Recorded data:

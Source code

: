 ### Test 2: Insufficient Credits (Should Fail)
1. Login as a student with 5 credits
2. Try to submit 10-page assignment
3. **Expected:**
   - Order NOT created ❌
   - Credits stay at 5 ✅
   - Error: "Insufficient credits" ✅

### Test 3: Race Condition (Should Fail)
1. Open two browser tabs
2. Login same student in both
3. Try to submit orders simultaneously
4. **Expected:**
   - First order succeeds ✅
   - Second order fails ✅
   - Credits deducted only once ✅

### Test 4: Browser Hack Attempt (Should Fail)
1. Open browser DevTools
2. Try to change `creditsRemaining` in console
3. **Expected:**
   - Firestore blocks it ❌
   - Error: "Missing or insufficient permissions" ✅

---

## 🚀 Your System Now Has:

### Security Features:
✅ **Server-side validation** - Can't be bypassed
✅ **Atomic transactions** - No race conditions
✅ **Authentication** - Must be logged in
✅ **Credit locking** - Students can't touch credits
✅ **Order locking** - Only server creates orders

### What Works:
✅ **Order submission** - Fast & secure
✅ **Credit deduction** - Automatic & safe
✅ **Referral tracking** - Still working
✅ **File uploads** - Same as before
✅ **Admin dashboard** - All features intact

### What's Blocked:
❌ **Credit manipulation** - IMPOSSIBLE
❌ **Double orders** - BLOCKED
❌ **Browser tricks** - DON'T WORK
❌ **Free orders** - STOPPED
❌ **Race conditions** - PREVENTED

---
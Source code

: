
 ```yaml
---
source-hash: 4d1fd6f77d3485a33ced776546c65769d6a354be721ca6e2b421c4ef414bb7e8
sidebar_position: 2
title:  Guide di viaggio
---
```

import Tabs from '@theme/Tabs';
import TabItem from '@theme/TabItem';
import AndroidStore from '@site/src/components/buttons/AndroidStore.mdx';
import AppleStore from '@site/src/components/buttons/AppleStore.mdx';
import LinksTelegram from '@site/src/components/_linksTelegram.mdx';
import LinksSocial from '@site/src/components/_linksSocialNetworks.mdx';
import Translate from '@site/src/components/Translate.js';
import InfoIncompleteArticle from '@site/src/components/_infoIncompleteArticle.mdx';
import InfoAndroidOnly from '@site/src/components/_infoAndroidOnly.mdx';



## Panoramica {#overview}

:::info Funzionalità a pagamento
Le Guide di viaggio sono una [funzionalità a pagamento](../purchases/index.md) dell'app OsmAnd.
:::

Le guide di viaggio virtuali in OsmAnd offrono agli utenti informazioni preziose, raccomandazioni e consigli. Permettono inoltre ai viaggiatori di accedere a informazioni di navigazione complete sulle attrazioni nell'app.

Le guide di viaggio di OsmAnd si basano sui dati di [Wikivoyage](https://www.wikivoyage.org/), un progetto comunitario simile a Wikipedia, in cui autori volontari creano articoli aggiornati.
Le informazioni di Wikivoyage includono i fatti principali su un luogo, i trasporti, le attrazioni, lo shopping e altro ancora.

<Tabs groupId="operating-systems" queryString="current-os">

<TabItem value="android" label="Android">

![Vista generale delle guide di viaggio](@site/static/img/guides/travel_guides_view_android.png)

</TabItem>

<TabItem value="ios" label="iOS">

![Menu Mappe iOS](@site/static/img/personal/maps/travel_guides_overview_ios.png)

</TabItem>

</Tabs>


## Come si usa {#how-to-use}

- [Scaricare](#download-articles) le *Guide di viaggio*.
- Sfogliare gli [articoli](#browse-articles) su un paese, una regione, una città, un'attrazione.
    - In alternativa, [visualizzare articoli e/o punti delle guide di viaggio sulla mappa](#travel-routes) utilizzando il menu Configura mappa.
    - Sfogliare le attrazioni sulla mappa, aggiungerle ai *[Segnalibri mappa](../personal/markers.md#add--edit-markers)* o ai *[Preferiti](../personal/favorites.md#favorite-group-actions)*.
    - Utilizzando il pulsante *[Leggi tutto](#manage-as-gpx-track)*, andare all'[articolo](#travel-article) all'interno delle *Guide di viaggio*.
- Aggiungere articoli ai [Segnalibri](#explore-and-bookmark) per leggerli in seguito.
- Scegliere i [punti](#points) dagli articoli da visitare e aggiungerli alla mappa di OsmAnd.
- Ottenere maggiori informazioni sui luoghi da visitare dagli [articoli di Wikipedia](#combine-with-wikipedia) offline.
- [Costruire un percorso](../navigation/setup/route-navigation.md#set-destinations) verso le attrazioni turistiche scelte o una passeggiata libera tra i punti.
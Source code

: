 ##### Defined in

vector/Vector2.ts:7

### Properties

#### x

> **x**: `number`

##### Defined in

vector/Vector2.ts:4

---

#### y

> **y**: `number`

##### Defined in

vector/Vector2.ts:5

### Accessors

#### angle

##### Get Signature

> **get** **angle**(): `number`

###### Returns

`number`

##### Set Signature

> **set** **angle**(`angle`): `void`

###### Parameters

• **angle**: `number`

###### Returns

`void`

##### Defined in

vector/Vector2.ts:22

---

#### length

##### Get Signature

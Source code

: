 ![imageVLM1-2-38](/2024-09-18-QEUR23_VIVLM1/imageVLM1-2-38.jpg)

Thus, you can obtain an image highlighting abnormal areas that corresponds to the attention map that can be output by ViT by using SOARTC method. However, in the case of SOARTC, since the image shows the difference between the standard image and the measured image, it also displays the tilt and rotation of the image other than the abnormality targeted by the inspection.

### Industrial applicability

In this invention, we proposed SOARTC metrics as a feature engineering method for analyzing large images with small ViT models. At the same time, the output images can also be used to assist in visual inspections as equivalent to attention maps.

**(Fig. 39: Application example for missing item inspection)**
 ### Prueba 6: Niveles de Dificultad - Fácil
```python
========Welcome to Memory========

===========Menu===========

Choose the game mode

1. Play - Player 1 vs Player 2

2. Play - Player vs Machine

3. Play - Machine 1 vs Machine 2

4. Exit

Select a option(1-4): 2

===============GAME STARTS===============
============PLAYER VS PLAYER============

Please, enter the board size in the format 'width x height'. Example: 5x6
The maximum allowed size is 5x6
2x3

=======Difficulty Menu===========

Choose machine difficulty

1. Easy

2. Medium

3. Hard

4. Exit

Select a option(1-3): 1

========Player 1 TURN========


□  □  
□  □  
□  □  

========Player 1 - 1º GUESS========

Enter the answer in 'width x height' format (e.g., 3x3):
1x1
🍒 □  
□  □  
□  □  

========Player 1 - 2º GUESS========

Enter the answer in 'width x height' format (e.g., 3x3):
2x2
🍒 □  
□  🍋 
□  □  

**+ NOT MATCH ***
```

**Problem to work on**
State how many lines in the entries hold "conditions", please, with no other words.

**Output of the task**
2